▶ _About this exercise_: Print out all of the data below, keeping it identical to the original.

(Collected data)

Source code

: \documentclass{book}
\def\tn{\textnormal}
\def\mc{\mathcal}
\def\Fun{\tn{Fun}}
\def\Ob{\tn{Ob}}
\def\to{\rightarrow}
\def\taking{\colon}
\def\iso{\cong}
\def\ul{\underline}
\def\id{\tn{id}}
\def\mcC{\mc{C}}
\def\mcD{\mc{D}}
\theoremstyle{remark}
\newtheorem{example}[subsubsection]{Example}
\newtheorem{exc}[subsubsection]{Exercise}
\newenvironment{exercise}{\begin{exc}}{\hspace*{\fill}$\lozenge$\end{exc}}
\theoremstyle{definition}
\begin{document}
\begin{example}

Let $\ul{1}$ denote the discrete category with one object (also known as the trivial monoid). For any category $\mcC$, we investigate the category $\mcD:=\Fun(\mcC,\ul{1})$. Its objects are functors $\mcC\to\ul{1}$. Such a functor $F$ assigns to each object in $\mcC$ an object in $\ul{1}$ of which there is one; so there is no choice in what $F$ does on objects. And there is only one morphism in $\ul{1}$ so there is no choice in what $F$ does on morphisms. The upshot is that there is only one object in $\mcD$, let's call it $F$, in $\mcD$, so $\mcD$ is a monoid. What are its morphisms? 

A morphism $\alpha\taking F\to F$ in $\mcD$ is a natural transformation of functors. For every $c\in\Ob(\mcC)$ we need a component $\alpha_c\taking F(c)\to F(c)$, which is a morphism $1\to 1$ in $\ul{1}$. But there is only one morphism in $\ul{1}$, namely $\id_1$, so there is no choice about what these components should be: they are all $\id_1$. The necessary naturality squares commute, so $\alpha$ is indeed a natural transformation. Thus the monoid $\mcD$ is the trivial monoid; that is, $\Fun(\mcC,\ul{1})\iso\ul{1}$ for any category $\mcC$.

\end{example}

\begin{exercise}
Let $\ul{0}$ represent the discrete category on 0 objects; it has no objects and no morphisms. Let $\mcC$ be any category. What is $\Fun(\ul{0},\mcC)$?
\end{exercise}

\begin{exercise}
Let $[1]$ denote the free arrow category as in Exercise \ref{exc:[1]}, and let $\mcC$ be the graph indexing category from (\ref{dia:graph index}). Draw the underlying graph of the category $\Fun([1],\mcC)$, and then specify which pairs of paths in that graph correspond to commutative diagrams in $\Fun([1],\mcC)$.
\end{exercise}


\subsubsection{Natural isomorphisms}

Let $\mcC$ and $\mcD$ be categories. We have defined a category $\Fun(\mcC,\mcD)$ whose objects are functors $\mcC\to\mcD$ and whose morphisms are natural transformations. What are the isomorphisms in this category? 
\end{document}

▶ _Result of this exercise_:
Source code

: \documentclass{book}
\def\tn{\textnormal}
\def\mc{\mathcal}
\def\Fun{\tn{Fun}}
\def\Ob{\tn{Ob}}
\def\to{\rightarrow}
\def\taking{\colon}
\def\iso{\cong}
\def\ul{\underline}
\def\id{\tn{id}}
\def\mcC{\mc{C}}
\def\mcD{\mc{D}}
\theoremstyle{remark}
\newtheorem{example}[subsubsection]{Example}
\newtheorem{exc}[subsubsection]{Exercise}
\newenvironment{exercise}{\begin{exc}}{\hspace*{\fill}$\lozenge$\end{exc}}
\theoremstyle{definition}
\begin{document}
\begin{example}

Let $\ul{1}$ denote the discrete category with one object (also known as the trivial monoid). For any category $\mcC$, we investigate the category $\mcD:=\Fun(\mcC,\ul{1})$. Its objects are functors $\mcC\to\ul{1}$. Such a functor $F$ assigns to each object in $\mcC$ an object in $\ul{1}$ of which there is one; so there is no choice in what $F$ does on objects. And there is only one morphism in $\ul{1}$ so there is no choice in what $F$ does on morphisms. The upshot is that there is only one object in $\mcD$, let's call it $F$, in $\mcD$, so $\mcD$ is a monoid. What are its morphisms? 

A morphism $\alpha\taking F\to F$ in $\mcD$ is a natural transformation of functors. For every $c\in\Ob(\mcC)$ we need a component $\alpha_c\taking F(c)\to F(c)$, which is a morphism $1\to 1$ in $\ul{1}$. But there is only one morphism in $\ul{1}$, namely $\id_1$, so there is no choice about what these components should be: they are all $\id_1$. The necessary naturality squares commute, so $\alpha$ is indeed a natural transformation. Thus the monoid $\mcD$ is the trivial monoid; that is, $\Fun(\mcC,\ul{1})\iso\ul{1}$ for any category $\mcC$.

\end{example}

\begin{exercise}
Let $\ul{0}$ represent the discrete category on 0 objects; it has no objects and no morphisms. Let $\mcC$ be any category. What is $\Fun(\ul{0},\mcC)$?
\end{exercise}

\begin{exercise}
Let $[1]$ denote the free arrow category as in Exercise \ref{exc:[1]}, and let $\mcC$ be the graph indexing category from (\ref{dia:graph index}). Draw the underlying graph of the category $\Fun([1],\mcC)$, and then specify which pairs of paths in that graph correspond to commutative diagrams in $\Fun([1],\mcC)$.
\end{exercise}


\subsubsection{Natural isomorphisms}

Let $\mcC$ and $\mcD$ be categories. We have defined a category $\Fun(\mcC,\mcD)$ whose objects are functors $\mcC\to\mcD$ and whose morphisms are natural transformations. What are the isomorphisms in this category? 
\end{document}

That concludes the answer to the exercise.